An unstoppable force
His eyes bulging and burning with an almost unnatural glow, his wrists rotating at an almost impossible speed, Muralitharan did continue to brush other issues aside to claim wickets by the bucketful. He finished as the highest wicket-taker in a calendar year in 1998, 2000, 2001, 2002, 2005 and 2006. In the process, Sri Lanka went from being the wooden spooners of international cricket to World Cup winners in 1996, finalists in the 2007 World Cup, and more significantly—and here Muralitharan’s contribution is the heaviest—a major force in Test cricket.
“He is one of the most difficult bowlers to face in world cricket—such is his trickery and weaponry, his amazing variety and the way he disguised them,” adds Gilchrist. “I remember the first time I played him in Test cricket, he made me feel well out of my depths, like a boy up against the men.”
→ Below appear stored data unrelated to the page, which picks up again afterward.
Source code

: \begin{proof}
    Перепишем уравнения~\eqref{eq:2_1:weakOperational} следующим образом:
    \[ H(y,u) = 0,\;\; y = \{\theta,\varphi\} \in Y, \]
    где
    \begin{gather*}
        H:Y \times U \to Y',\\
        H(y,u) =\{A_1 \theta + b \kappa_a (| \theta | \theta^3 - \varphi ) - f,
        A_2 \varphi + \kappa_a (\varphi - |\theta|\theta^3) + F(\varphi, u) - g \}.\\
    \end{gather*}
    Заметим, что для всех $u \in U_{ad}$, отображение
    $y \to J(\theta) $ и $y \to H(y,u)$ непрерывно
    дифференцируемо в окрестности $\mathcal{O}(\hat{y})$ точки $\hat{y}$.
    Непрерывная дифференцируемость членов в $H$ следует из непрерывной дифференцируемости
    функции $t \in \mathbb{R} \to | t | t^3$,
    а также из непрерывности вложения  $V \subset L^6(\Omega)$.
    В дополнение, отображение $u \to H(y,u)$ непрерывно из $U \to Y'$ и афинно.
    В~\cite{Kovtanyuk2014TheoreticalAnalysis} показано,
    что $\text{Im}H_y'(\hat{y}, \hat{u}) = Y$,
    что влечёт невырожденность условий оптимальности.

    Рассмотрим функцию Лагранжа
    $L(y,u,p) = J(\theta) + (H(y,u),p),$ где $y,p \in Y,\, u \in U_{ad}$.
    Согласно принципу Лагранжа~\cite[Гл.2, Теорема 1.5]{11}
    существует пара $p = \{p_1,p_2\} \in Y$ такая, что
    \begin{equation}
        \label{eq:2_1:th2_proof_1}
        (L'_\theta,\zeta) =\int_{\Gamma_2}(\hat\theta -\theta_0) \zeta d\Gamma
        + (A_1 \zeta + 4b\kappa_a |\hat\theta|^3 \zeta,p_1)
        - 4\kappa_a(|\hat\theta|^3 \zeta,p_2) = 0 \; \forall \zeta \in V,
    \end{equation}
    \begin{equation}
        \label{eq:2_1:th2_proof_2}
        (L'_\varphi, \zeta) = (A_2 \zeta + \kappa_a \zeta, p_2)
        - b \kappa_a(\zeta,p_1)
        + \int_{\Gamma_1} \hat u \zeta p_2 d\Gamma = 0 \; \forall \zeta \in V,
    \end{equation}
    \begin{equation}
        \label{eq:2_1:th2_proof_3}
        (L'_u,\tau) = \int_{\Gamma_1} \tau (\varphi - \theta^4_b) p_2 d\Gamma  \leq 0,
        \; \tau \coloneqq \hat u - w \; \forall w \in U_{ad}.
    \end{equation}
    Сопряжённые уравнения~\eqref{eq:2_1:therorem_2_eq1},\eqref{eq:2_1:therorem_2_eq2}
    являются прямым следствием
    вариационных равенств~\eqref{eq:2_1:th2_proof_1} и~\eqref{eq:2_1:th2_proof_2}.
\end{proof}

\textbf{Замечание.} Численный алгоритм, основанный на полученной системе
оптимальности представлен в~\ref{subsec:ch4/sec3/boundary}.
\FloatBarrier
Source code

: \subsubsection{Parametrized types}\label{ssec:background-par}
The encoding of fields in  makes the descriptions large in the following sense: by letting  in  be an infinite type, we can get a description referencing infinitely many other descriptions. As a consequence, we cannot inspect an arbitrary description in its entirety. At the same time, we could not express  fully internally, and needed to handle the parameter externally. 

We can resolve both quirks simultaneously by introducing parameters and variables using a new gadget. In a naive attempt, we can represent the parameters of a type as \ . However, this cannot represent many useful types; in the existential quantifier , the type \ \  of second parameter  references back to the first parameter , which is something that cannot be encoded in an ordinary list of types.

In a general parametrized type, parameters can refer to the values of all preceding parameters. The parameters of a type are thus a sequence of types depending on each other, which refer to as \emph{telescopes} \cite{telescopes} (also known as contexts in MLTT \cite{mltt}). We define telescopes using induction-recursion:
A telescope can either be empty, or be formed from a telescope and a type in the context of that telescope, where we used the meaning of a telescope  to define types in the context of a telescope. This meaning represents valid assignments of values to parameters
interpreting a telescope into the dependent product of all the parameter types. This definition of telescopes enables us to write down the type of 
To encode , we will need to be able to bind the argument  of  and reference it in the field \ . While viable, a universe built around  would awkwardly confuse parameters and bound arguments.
Former India captain Krishnamachari Srikkanth believes Muralitharan changed the role of the off-spinner from primarily a containing bowler to an attacking force that paved the way for bowlers such as Harbhajan Singh. “He has always been a relentlessly attacking bowler,” says Srikkanth. “In 1998 at the Oval, where off-spinners have never done well, he took nine English wickets in the second innings, and 16 wickets in the match—it was an incredible achievement!”
Indian spin legend Erapalli Prasanna says Muralitharan was constantly “improving and improvising”. “Quite late in his career, he started bowling to right-handed batsmen from around the wicket,” says Prasanna, “that is something most batsmen were not comfortable with. Also, not every spinner can consistently bowl from that angle and get wickets. You would need to turn the ball viciously and only someone like Murali could do that.”
The vicious turn, the “Doosra”—a disguised ball that turned away from the right-handed batsman instead of coming in—and that shy, gentle smile after picking up a wicket will be Muralitharan’s lasting legacy. But his former mentor and captain Ranatunga feels he could have gone one extra mile.
“He could have easily got a 1,000 Test wickets,” says Ranatunga, “if he had concentrated a bit more on Tests instead of playing county and T20. The rate at which he takes wickets would have ensured that.”
For Sri Lankans, Muralitharan’s legacy is not just his bowling but also him as a person. Former captain and Sri Lanka Cricket CEO Duleep Mendis adds over the phone from Colombo: “More than anything, Murali is a super human being: He is the greatest in the history of cricket, fought continuously with his critics and has done a wonderful job for Sri Lanka and its cricket.”
Rahul Jayaram and Arun Janardhan contributed to this story.